Somewhere in Platte County tonight people are all bundled up because the heat is turned way down to save on the electric or the gas bill. Or they don’t have utilities working because of tight money.
That doesn’t seem feasible to most of us. We’re used to ticking the thermostat up a notch if the chill seems unpleasant.
I am thankful I can make that tick as winter nears.
Somewhere in the county a young couple ponders their wood pile. They’re going with wood this winter out of financial necessity or just to see if they can.
A friend and I recently discussed our passage through this phase of life, way back in our youth.
I love wood heat, but it’s a lot of work. There’s wood to cut, split and stack. Wood to carry in. Ashes to carry out. Ashes to vacuum up because they always spill around the stove, as do the little pieces of dirt and bark that fall off firewood as you carry it in.
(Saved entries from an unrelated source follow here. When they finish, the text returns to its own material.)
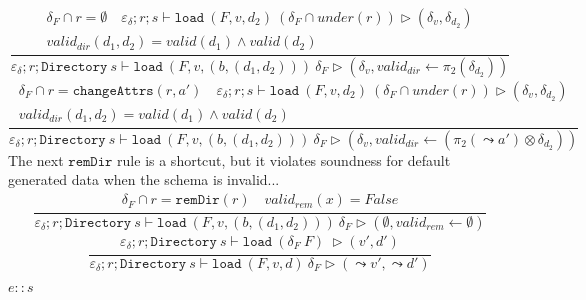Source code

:\documentclass{report}
\theoremstyle{theorem}
\begin{document}
\begin{displaymath}
	\frac{\begin{array}{c}
		\delta_F \cap r = \emptyset \quad
		\varepsilon_\delta ; r ; s \vdash \mathtt{load}~ (F,v,d_2)~ (\delta_F \cap under(r)) \rhd (\delta_v,\delta_{d_2})\\
		valid_{dir}(d_1,d_2) = valid(d_1) \wedge valid (d_2)
	\end{array}}
	{\varepsilon_\delta ; r ; \mathtt{Directory}~s \vdash \mathtt{load}~ (F,v,(b,(d_1,d_2)))~ \delta_F \rhd (\delta_v,valid_{dir} \leftarrow \pi_2(\delta_{d_2}))}
\end{displaymath}
\begin{displaymath}
	\frac{\begin{array}{c}
		\delta_F \cap r = \mathtt{changeAttrs}(r,a') \quad
		\varepsilon_\delta ; r ; s \vdash \mathtt{load}~ (F,v,d_2)~ (\delta_F \cap under(r)) \rhd (\delta_v,\delta_{d_2})\\
		valid_{dir}(d_1,d_2) = valid(d_1) \wedge valid (d_2)
	\end{array}}
	{\varepsilon_\delta ; r ; \mathtt{Directory}~s \vdash \mathtt{load}~ (F,v,(b,(d_1,d_2)))~ \delta_F \rhd (\delta_v,valid_{dir} \leftarrow (\pi_2(\leadsto a') \otimes \delta_{d_2}))}
\end{displaymath}
The next $\mathtt{remDir}$ rule is a shortcut, but it violates soundness for default generated data when the schema is invalid...
\begin{displaymath}
	\frac{\begin{array}{c}
		\delta_F \cap r = \mathtt{remDir}(r) \quad valid_{rem}(x) = False
	\end{array}}
	{\varepsilon_\delta ; r ; \mathtt{Directory}~s \vdash \mathtt{load}~ (F,v,(b,(d_1,d_2)))~ \delta_F \rhd (\emptyset,valid_{rem} \leftarrow \emptyset)}
\end{displaymath}
\begin{displaymath}
	\frac{\begin{array}{c}
		\varepsilon_\delta ; r ; \mathtt{Directory}~s \vdash \mathtt{load}~ (\delta_F~ F)~  \rhd (v',d')
	\end{array}}
	{\varepsilon_\delta ; r ; \mathtt{Directory}~s \vdash \mathtt{load}~ (F,v,d)~ \delta_F \rhd (\leadsto v',\leadsto d')}
\end{displaymath}

$\boxed{e :: s}$
\end{document}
If you don’t, the stove grows cold, so does the house and so do you. Anyone who has ever relied on wood heat to get them through the winter is nodding as they read this.
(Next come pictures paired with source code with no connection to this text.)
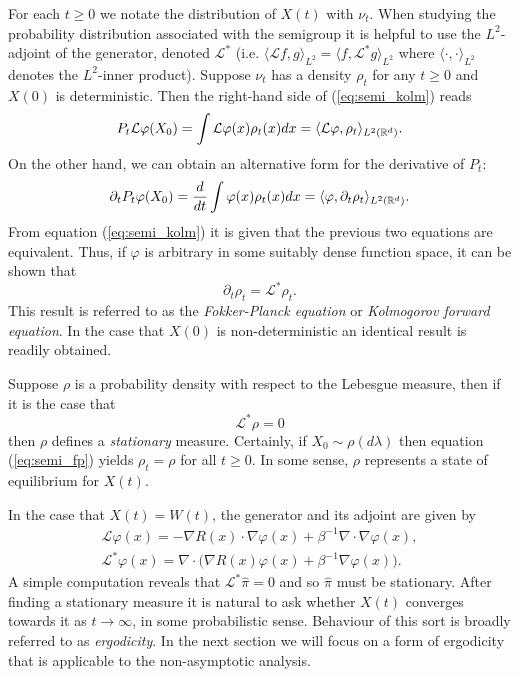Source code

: \documentclass{article}
\newcommand{\Bcal}[1]{\mathcal{#1}}
\begin{document}
\begin{appendices}
For each \(t \geq 0\) we notate the distribution of \(X(t)\) with \(\nu_t\). When studying the probability distribution associated with the semigroup it is helpful to use the \(L^2\)-adjoint of the generator, denoted \(\Bcal{L}^*\) (i.e. \(\langle \Bcal{L}f, g \rangle_{L^2} = \langle f, \Bcal{L}^*g \rangle_{L^2}\) where \(\langle \cdot, \cdot  \rangle_{L^2}\) denotes the \(L^2\)-inner product). Suppose \(\nu_t\) has a density \(\rho_t\) for any \(t \geq 0\) and \(X(0)\) is deterministic. Then the right-hand side of (\ref{eq:semi_kolm}) reads
\begin{equation*}
    P_t \Bcal{L} \varphi(X_0) = \int \Bcal{L}\varphi(x) \rho_t(x) dx = \langle \Bcal{L} \varphi, \rho_t \rangle_{L^2(\Bbb{R}^d)}.
\end{equation*}
On the other hand, we can obtain an alternative form for the derivative of \(P_t\):
\begin{equation*}
    \partial_t P_t \varphi(X_0) = \frac{d}{dt} \int \varphi(x) \rho_t(x) dx = \langle \varphi, \partial_t \rho_t \rangle_{L^2(\Bbb{R}^d)}.
\end{equation*}
From equation (\ref{eq:semi_kolm}) it is given that the previous two equations are equivalent. Thus, if \(\varphi\) is arbitrary in some suitably dense function space, it can be shown that
\begin{equation}\label{eq:semi_fp}
    \partial_t \rho_t = \Bcal{L}^* \rho_t.
\end{equation}
This result is referred to as the \textit{Fokker-Planck equation} or \textit{Kolmogorov forward equation}. In the case that \(X(0)\) is non-deterministic an identical result is readily obtained.

Suppose \(\rho\) is a probability density with respect to the Lebesgue measure, then if it is the case that
\begin{equation*}
    \Bcal{L}^* \rho = 0
\end{equation*}
then \(\rho\) defines a \textit{stationary} measure. Certainly, if \(X_0 \sim \rho(d\lambda)\) then equation (\ref{eq:semi_fp}) yields \(\rho_t = \rho\) for all \(t \geq 0\). In some sense, \(\rho\) represents a state of equilibrium for \(X(t)\).

In the case that \(X(t) = W(t)\), the generator and its adjoint are given by
\begin{gather}\label{eq:semi_adjoint}
    \Bcal{L} \varphi(x) = - \nabla R(x) \cdot \nabla  \varphi(x) + \beta^{-1} \nabla \cdot \nabla \varphi(x),\\
    \Bcal{L}^* \varphi(x) = \nabla \cdot \big ( \nabla R(x) \varphi(x) + \beta^{-1} \nabla \varphi(x)  \big ).\nonumber
\end{gather}
A simple computation reveals that \(\Bcal{L}^* \hat{\pi} = 0\) and so \(\hat{\pi}\) must be stationary. After finding a stationary measure it is natural to ask whether \(X(t)\) converges towards it as \(t \to \infty\), in some probabilistic sense. Behaviour of this sort is broadly referred to as \textit{ergodicity}. In the next section we will focus on a form of ergodicity that is applicable to the non-asymptotic analysis.


\end{appendices}
\end{document}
My generation’s ancestors likely worried that we were a bit soft because we didn’t know how to chop wood. They were right.
I worry about the same in my kids, for whom wood heat is a fire in a fireplace built for fun.
We all are a bit spoiled now, actually.
We count on electric crews to fix the power lines if ice or wind drops them. The propane delivery truck is a phone call away. Central air and heat is wonderfully efficient and has made me lazy compared to my grandfather.
But honestly, I’m grateful. Here are some other blessings I’m thankful for this week.
Our grocery stores hold a remarkable diversity of food. It’s amazing really, how we can choose food from the sea or soil, fresh and raw or in a package, frozen or canned, dried or just cooked at the deli. Thank you farmers and grocers.
My cap is tipped to the Missouri Highway Patrol, sheriff’s deputies and city police officers. The world is a bit crazy and you never know what the day will bring.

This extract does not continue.